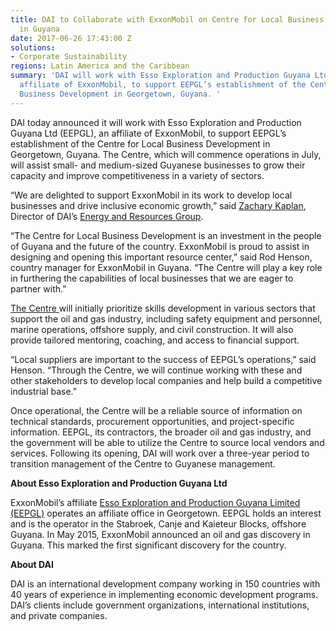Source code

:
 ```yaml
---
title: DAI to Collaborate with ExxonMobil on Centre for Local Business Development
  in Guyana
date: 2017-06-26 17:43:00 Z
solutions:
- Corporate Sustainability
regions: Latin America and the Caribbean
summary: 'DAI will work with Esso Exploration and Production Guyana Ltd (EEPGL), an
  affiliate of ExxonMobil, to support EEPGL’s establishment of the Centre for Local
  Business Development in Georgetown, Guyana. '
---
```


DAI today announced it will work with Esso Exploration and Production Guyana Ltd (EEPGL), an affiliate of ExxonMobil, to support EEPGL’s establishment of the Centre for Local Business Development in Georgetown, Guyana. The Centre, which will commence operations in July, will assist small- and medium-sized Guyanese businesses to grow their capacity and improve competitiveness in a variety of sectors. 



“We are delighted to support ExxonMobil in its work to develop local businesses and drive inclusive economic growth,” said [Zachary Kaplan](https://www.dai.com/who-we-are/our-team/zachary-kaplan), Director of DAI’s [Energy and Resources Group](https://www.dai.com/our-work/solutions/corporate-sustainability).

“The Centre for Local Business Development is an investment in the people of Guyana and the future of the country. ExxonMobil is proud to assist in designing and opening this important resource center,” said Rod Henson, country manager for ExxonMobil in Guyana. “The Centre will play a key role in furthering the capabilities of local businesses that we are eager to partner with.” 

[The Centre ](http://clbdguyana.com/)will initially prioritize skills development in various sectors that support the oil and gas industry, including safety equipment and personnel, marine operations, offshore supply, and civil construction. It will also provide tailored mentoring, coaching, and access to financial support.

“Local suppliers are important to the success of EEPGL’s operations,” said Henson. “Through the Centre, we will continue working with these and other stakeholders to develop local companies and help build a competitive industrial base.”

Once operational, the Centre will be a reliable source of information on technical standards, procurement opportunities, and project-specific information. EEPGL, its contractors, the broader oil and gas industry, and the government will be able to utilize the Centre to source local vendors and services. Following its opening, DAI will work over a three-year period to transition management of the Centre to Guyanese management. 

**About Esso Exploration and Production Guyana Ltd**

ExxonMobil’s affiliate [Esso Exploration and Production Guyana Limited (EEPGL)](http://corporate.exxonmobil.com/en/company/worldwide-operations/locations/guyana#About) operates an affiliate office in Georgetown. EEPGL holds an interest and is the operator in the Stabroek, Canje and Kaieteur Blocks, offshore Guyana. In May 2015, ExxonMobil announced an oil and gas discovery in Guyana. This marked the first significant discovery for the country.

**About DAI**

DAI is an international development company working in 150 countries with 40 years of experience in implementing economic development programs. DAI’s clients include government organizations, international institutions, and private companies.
...
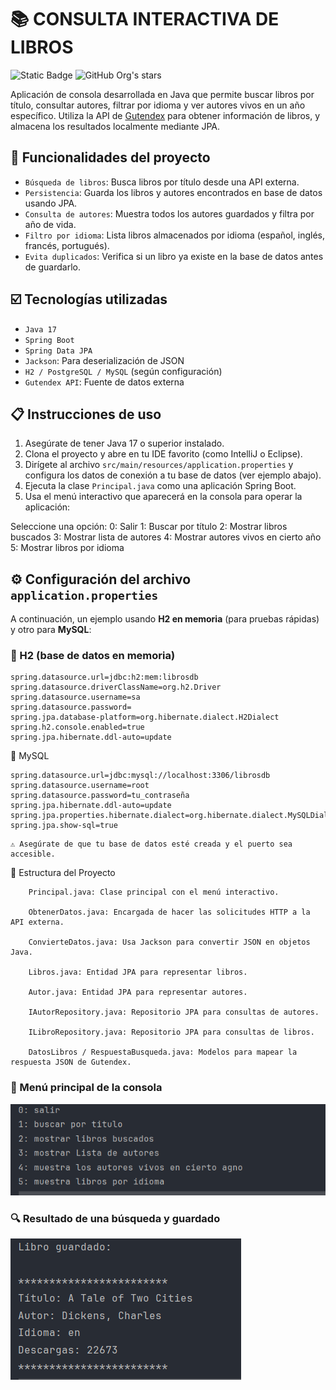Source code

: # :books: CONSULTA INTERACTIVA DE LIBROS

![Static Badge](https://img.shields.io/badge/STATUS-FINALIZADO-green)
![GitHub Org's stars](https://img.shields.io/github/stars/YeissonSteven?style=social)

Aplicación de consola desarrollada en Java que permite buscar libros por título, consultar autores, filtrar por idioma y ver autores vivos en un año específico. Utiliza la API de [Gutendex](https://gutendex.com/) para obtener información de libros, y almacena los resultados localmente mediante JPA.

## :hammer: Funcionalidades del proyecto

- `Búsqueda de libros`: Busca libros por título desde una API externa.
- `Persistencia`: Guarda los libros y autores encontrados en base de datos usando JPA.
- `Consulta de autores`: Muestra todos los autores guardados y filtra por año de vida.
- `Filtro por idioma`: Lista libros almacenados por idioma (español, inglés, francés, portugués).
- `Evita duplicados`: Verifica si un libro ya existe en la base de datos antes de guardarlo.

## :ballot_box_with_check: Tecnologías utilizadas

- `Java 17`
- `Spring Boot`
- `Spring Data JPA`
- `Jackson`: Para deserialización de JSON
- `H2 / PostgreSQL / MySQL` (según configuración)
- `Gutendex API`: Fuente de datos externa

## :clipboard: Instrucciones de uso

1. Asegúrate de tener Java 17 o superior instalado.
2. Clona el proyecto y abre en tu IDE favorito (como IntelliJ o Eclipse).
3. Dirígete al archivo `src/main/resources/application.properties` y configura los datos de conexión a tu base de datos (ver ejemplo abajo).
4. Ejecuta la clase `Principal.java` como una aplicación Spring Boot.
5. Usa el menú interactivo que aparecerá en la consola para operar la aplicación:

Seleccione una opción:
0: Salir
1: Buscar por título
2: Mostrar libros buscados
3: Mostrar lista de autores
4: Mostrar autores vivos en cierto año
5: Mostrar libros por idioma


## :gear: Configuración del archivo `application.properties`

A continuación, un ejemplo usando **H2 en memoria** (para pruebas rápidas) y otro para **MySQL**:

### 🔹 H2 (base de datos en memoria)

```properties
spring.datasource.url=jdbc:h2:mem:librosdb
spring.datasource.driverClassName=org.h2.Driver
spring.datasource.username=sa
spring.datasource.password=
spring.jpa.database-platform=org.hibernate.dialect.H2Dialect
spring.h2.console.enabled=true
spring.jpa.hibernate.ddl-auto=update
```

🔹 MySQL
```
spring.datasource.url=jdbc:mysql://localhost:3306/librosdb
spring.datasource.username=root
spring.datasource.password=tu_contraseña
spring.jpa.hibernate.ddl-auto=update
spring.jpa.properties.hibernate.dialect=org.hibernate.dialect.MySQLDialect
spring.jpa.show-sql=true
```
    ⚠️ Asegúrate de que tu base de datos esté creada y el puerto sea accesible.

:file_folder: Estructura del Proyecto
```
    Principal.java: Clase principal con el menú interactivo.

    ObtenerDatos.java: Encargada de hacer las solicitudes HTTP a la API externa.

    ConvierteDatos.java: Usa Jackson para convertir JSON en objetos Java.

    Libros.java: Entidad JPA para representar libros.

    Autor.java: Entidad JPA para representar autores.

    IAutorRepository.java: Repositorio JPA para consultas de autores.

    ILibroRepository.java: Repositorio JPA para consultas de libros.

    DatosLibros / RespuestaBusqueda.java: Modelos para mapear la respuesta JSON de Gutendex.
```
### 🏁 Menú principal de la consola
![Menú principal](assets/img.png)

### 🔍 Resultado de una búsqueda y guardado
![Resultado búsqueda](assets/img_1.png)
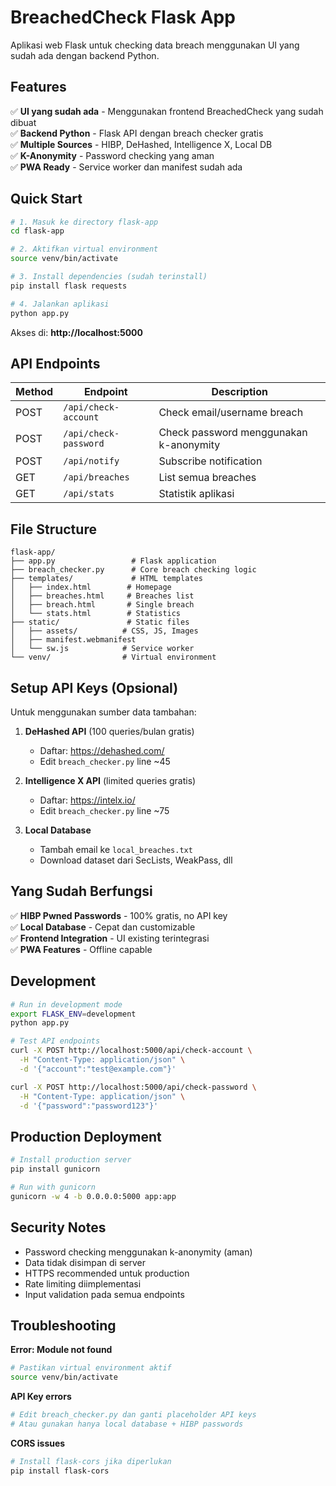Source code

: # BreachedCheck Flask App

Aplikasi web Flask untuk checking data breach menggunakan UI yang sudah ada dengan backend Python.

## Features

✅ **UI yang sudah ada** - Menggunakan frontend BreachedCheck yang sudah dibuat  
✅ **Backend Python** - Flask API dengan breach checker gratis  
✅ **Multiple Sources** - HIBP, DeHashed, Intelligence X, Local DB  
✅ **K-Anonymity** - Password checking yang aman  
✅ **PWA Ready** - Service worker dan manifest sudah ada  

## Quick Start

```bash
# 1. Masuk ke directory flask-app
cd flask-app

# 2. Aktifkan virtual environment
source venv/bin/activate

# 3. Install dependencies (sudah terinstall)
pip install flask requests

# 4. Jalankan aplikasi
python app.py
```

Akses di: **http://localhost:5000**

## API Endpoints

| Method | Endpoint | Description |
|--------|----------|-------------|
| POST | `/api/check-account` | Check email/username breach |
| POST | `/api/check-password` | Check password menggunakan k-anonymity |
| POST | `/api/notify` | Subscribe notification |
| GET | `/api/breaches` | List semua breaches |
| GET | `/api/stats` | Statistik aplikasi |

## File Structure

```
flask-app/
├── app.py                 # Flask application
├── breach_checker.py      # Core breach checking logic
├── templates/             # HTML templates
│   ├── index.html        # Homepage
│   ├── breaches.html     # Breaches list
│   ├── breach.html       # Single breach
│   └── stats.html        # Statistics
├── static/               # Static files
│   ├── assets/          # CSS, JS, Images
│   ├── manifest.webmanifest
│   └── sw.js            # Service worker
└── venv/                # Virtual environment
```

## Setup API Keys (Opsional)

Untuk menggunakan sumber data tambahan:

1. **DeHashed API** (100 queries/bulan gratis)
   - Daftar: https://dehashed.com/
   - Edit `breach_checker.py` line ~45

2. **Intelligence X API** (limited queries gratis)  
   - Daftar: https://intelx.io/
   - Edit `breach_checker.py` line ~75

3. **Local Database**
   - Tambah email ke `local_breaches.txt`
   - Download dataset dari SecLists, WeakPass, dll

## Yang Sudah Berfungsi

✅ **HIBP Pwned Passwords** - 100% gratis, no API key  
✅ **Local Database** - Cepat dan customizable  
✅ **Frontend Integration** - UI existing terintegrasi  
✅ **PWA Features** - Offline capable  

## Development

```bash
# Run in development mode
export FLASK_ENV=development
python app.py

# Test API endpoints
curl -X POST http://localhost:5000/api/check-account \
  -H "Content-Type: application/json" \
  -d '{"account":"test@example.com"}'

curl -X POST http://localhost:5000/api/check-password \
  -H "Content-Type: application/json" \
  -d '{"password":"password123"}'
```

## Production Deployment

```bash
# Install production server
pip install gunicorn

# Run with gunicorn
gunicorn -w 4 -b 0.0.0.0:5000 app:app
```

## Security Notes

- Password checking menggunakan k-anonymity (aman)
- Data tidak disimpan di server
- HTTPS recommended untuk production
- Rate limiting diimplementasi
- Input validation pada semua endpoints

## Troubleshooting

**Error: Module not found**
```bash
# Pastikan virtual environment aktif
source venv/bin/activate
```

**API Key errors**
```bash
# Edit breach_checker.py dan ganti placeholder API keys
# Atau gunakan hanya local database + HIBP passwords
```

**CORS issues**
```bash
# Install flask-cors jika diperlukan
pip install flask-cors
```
--
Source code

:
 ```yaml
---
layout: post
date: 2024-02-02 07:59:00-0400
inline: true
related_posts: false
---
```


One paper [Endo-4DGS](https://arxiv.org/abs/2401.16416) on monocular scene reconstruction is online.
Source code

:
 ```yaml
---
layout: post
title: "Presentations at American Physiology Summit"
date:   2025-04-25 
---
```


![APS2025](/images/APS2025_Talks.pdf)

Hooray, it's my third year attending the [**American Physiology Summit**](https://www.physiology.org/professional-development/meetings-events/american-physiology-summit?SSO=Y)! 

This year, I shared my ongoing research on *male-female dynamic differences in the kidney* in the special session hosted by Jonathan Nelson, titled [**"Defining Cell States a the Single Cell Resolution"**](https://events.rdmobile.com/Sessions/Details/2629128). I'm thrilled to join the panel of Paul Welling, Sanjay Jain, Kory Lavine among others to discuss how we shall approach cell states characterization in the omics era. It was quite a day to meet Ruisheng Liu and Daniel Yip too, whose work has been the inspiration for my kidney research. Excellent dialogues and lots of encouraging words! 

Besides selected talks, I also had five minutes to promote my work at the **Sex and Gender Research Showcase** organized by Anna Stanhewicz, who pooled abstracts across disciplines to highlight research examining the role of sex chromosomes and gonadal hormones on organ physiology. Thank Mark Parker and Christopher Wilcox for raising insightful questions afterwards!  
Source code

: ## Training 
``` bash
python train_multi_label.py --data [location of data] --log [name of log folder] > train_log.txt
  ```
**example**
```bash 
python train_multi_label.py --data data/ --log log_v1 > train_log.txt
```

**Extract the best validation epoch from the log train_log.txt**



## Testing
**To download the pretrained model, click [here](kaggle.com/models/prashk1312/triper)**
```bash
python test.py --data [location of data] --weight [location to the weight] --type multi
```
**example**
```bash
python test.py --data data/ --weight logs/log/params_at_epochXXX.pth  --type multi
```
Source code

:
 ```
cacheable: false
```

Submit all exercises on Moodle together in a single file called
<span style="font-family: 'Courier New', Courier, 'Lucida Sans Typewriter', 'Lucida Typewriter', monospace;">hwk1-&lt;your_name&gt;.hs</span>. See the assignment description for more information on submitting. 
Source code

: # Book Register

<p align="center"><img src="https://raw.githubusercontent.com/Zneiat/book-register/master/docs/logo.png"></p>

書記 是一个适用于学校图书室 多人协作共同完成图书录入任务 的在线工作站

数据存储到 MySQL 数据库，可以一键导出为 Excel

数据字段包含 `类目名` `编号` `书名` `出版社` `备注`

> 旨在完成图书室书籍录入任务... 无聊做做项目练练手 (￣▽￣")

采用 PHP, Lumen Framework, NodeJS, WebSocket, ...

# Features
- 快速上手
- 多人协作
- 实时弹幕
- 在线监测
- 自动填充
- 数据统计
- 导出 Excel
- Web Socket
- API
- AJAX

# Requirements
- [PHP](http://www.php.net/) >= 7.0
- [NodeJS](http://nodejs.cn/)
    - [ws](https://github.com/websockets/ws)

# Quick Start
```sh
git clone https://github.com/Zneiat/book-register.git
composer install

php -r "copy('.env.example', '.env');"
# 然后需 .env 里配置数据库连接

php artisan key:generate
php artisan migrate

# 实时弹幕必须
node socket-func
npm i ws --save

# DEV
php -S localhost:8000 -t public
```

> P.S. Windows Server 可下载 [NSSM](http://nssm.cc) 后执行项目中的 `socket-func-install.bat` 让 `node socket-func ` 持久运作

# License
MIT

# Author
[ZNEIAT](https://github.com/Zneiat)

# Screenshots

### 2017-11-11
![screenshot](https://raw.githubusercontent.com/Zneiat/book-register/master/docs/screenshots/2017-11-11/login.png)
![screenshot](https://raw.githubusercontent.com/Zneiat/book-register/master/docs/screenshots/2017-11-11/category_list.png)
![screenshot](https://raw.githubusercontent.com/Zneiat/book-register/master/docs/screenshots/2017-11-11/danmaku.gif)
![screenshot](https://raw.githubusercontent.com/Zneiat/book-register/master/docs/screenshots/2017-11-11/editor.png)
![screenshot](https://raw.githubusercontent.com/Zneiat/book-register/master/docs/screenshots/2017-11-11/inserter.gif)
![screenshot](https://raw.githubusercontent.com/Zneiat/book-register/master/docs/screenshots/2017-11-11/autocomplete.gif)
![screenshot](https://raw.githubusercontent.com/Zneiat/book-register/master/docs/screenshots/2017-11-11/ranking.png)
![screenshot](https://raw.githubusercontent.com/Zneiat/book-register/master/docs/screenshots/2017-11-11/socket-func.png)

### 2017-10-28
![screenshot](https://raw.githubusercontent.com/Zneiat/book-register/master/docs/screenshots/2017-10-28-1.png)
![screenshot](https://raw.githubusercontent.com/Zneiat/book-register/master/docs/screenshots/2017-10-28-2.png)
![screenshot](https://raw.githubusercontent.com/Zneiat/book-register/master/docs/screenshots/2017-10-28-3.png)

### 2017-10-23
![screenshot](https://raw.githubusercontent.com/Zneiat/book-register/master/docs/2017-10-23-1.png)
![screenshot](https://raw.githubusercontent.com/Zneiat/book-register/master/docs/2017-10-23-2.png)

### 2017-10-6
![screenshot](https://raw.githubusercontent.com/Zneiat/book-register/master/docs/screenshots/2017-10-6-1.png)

**Instructions for the task**:
Copy every line above in which the string "interactivo" shows up.

**Written reply**:
5. Usa el menú interactivo que aparecerá en la consola para operar la aplicación:
    Principal.java: Clase principal con el menú interactivo.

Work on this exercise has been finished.